• **Task to complete**
Nothing below is to be printed except the lines between the line holding "This animation draws" and the line holding "As well, $a$", inclusive, each exactly as it appears.

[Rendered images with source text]
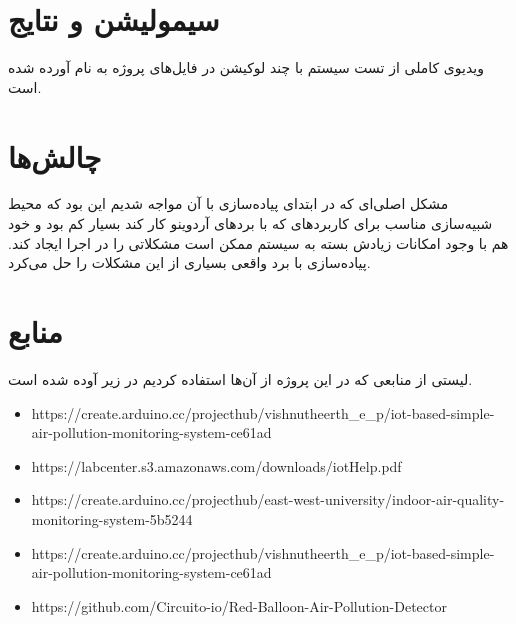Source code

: \section{سیمولیشن و نتایج}
ویدیوی کاملی از تست سیستم با چند لوکیشن در فایل‌های پروژه به نام 
 آورده شده است. 


\section{چالش‌ها}
مشکل اصلی‌ای که در ابتدای پیاده‌سازی با آن مواجه شدیم این بود که محیط شبیه‌سازی مناسب‌ برای کاربرد‌های 
که با برد‌های آردوینو کار کند بسیار کم بود و خود 
هم با وجود امکانات زیادش بسته به سیستم ممکن است مشکلاتی را در اجرا ایجاد کند. پیاده‌سازی با برد واقعی بسیاری از این مشکلات را حل می‌کرد. 
\section{منابع}
 لیستی از منابعی که در این پروژه از آن‌ها استفاده کردیم در زیر آوده شده است.
 \begin{latin}
 	 \begin{itemize}
 		\item
 		https://create.arduino.cc/projecthub/vishnutheerth\_e\_p/iot-based-simple-air-pollution-monitoring-system-ce61ad
 		\item 
 		https://labcenter.s3.amazonaws.com/downloads/iotHelp.pdf
 		\item 
 		https://create.arduino.cc/projecthub/east-west-university/indoor-air-quality-monitoring-system-5b5244
 		\item 
 		https://create.arduino.cc/projecthub/vishnutheerth\_e\_p/iot-based-simple-air-pollution-monitoring-system-ce61ad
 		\item
 		https://github.com/Circuito-io/Red-Balloon-Air-Pollution-Detector
 	\end{itemize}
 \end{latin}
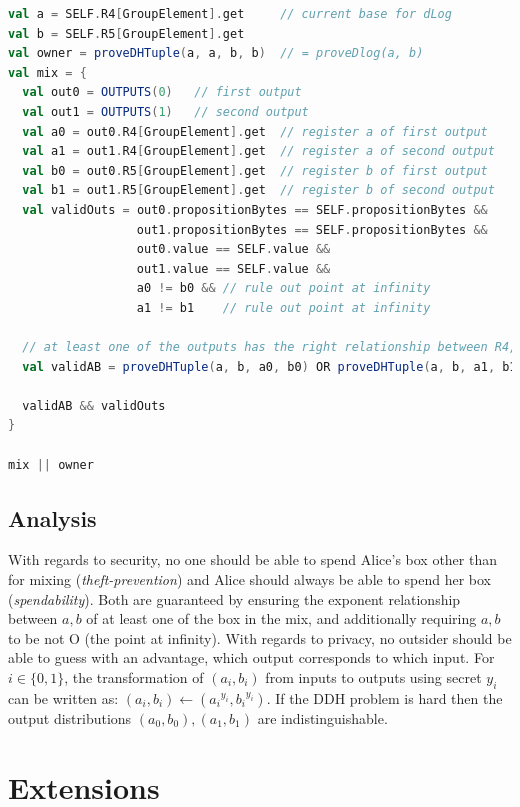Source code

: \documentclass[runningheads]{llncs}
\begin{document}
\begin{lstlisting}[language=Scala,caption={Mix-script},label=mixScript]
val a = SELF.R4[GroupElement].get     // current base for dLog
val b = SELF.R5[GroupElement].get
val owner = proveDHTuple(a, a, b, b)  // = proveDlog(a, b)
val mix = {
  val out0 = OUTPUTS(0)   // first output
  val out1 = OUTPUTS(1)   // second output
  val a0 = out0.R4[GroupElement].get  // register a of first output
  val a1 = out1.R4[GroupElement].get  // register a of second output
  val b0 = out0.R5[GroupElement].get  // register b of first output
  val b1 = out1.R5[GroupElement].get  // register b of second output
  val validOuts = out0.propositionBytes == SELF.propositionBytes &&
                  out1.propositionBytes == SELF.propositionBytes &&
                  out0.value == SELF.value && 
                  out1.value == SELF.value &&
                  a0 != b0 && // rule out point at infinity
                  a1 != b1    // rule out point at infinity        
      
  // at least one of the outputs has the right relationship between R4, R5
  val validAB = proveDHTuple(a, b, a0, b0) OR proveDHTuple(a, b, a1, b1)
  
  validAB && validOuts
}

mix || owner
\end{lstlisting}

\subsection{Analysis}

With regards to security, no one should be able to spend Alice's box other than for mixing ({\em theft-prevention}) and Alice should always be able to spend her box ({\em spendability}). Both are guaranteed by ensuring the exponent relationship between $a, b$ of at least one of the box in the mix, and additionally requiring $a, b$ to be not O (the point at infinity). With regards to privacy, no outsider should be able to guess with an advantage, which output corresponds to which input. For $i \in \{0, 1\}$, the transformation of $(a_i, b_i)$ from inputs to outputs using secret $y_i$ can be written as:
 $(a_i, b_i) \leftarrow ({a_i}^{y_i}, {b_i}^{y_i})$. If the DDH problem is hard then the output distributions $(a_0, b_0), (a_1, b_1)$ are indistinguishable.

\section{Extensions}
\end{document}
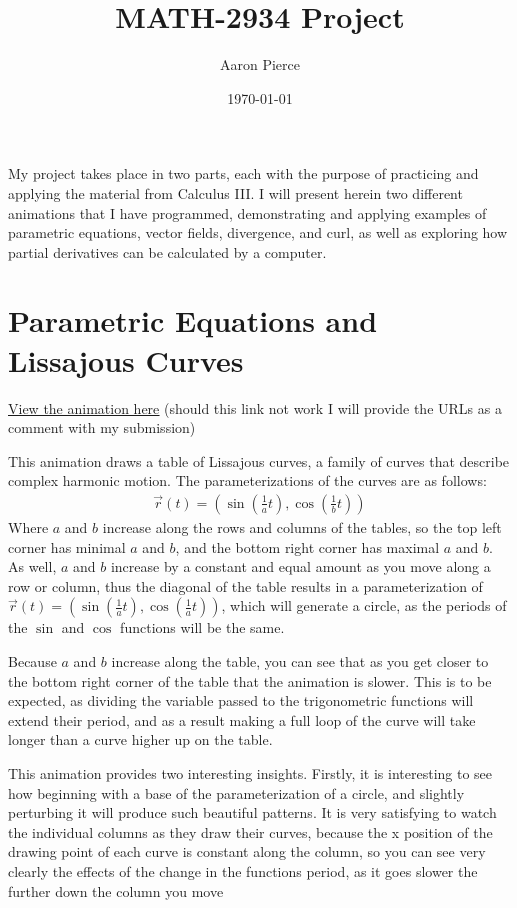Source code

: \documentclass{article}
\title{MATH-2934 Project}
\author{Aaron Pierce}
\date{\today}
\begin{document}
    \maketitle

    My project takes place in two parts, each with the purpose of practicing and applying the material from Calculus III.
    I will present herein two different animations that I have programmed, demonstrating and applying examples of parametric equations, vector fields, divergence, and curl,
    as well as exploring how partial derivatives can be calculated by a computer.

    \section{Parametric Equations and Lissajous Curves}
    \underline{\href{https://saxten2011.github.io/AlmostLissajousCurves/}{View the animation here}} (should this link not work I will provide the URLs as a comment with my submission)

    This animation draws a table of Lissajous curves, a family of curves that describe complex harmonic motion.
    The parameterizations of the curves are as follows:
    \begin{gather*}
        \vec{r}(t) = \left( \sin(\frac{1}{a} t), \cos(\frac{1}{b} t) \right)
    \end{gather*}
    Where $a$ and $b$ increase along the rows and columns of the tables, so the top left corner has minimal $a$ and $b$, and the bottom right corner has maximal $a$ and $b$.
    As well, $a$ and $b$ increase by a constant and equal amount as you move along a row or column, thus the diagonal of the table results in a parameterization of 
    $\vec{r}(t) = \left( \sin(\frac{1}{a} t), \cos(\frac{1}{a} t) \right)$, which will generate a circle, as the periods of the $\sin$ and $\cos$ functions will be the same.

    Because $a$ and $b$ increase along the table, you can see that as you get closer to the bottom right corner of the table that the animation is slower.
    This is to be expected, as dividing the variable passed to the trigonometric functions will extend their period, and as a result making a full loop of the curve will take longer than a curve higher up on the table.

    This animation provides two interesting insights.
    Firstly, it is interesting to see how beginning with a base of the parameterization of a circle, and slightly perturbing it will produce such beautiful patterns.
    It is very satisfying to watch the individual columns as they draw their curves, because the x position of the drawing point of each curve is constant along the column, so you can see very clearly the effects of the change in the functions period, as it goes slower the further down the column you move
\end{document}
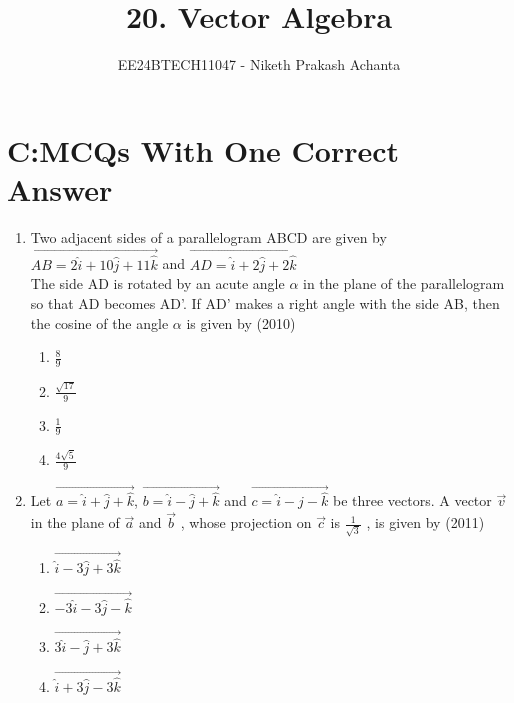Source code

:\documentclass[journal,12pt,twocolumn]{IEEEtran}
\theoremstyle{remark}
\begin{document}

\vspace{3cm}

\title{20. Vector Algebra}
\author{EE24BTECH11047 - Niketh Prakash Achanta}
\maketitle
\newpage
\bigskip
\section{C:MCQs With One Correct Answer}
\renewcommand{\thefigure}{\theenumi}
\renewcommand{\thetable}{\theenumi}
\begin{enumerate}
	\item %
		Two adjacent sides of a parallelogram ABCD are given by $\vec{AB = 2\hat{i}+10\hat{j}+11\hat{k}}$ and $\vec{AD = \hat{i}+2\hat{j}+2\hat{k}}$ \\
The side AD is rotated by an acute angle $\alpha$ in the plane of the parallelogram so that AD becomes AD'. If AD' makes a right angle with the side AB, then the cosine of the angle $\alpha$ is given by \hfill{(2010)}\\
\begin{enumerate}
	\item $\frac{8}{9}$
	\item $\frac{\sqrt{17}}{9}$
	\item $\frac{1}{9}$
	\item $\frac{4\sqrt{5}}{9}$\\
\end{enumerate}

        \item %
		Let $\vec{a=\hat{i}+\hat{j}+\hat{k}}$, $\vec{b=\hat{i}-\hat{j}+\hat{k}}$ and $\vec{c=\hat{i}-\hat{j}-\hat{k}}$ be three vectors. A vector $\vec{v}$ in the plane of $\vec{a}$ and $\vec{b}$ , whose projection on $\vec{c}$ is $\frac{1}{\sqrt{3}}$ , is given by \hfill{(2011)}\\
\begin{enumerate}
	\item $\vec{\hat{i}-3\hat{j}+3\hat{k}}$
	\item $\vec{-3\hat{i}-3\hat{j}-\hat{k}}$
	\item $\vec{3\hat{i}-\hat{j}+3\hat{k}}$
	\item $\vec{\hat{i}+3\hat{j}-3\hat{k}}$\\
\end{enumerate}
       

\end{enumerate}
\end{document}
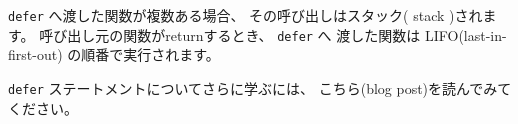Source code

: \texttt{defer} へ渡した関数が複数ある場合、
その呼び出しはスタック( stack )されます。 
呼び出し元の関数がreturnするとき、 \texttt{defer} へ
渡した関数は LIFO(last-in-first-out) の順番で実行されます。

\texttt{defer} ステートメントについてさらに学ぶには、 
こちら(blog post)を読んでみてください。
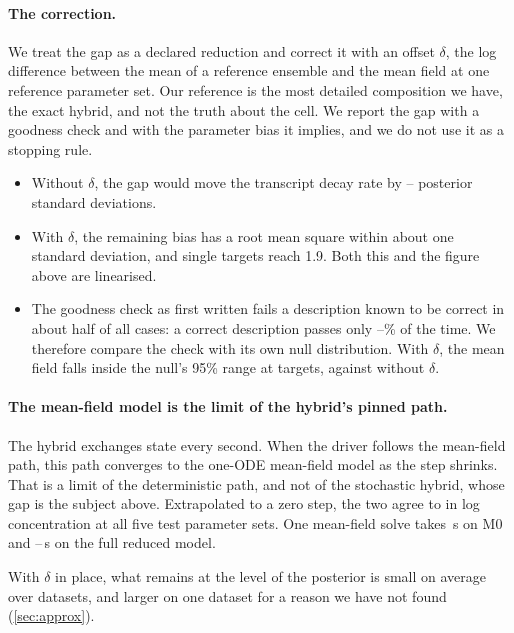 \paragraph{The correction.} We treat the gap as a declared reduction and correct it
with an offset $\delta$, the log difference between the mean of a reference
ensemble and the mean field at one reference parameter set. Our reference is the
most detailed composition we have, the exact hybrid, and not the truth about the
cell. We report the gap with a goodness check and with the parameter bias it
implies, and we do not use it as a stopping rule.
\begin{itemize}
  \item Without $\delta$, the gap would move the transcript decay rate by
  -- posterior standard deviations.
  \item With $\delta$, the remaining bias has a root mean square within about one standard deviation, and single targets reach 1.9. Both this and the figure above are linearised.
  \item The goodness check as first written fails a description known to be correct
  in about half of all cases: a correct description passes only
  --\% of the time. We therefore compare the check
  with its own null distribution. With $\delta$, the mean field falls inside the
  null's 95\% range at  targets, against  without
  $\delta$.
\end{itemize}

\paragraph{The mean-field model is the limit of the hybrid's pinned path.} The hybrid exchanges state every second. When the driver follows the mean-field path, this path converges to the one-ODE mean-field model as the step shrinks. That is a limit of the deterministic path, and not of the stochastic hybrid, whose gap is the subject above. Extrapolated to a zero step, the two agree to
 in log concentration at all five test parameter sets. One
mean-field solve takes \,s on M0 and --\,s
on the full reduced model.

With $\delta$ in place, what remains at the level of the posterior is small on
average over datasets, and larger on one dataset for a reason we have not found
(\cref{sec:approx}).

• **Exercise output**
    This animation draws a table of Lissajous curves, a family of curves that describe complex harmonic motion.
    The parameterizations of the curves are as follows:
    \begin{gather*}
        \vec{r}(t) = \left( \sin(\frac{1}{a} t), \cos(\frac{1}{b} t) \right)
    \end{gather*}
    Where $a$ and $b$ increase along the rows and columns of the tables, so the top left corner has minimal $a$ and $b$, and the bottom right corner has maximal $a$ and $b$.
    As well, $a$ and $b$ increase by a constant and equal amount as you move along a row or column, thus the diagonal of the table results in a parameterization of 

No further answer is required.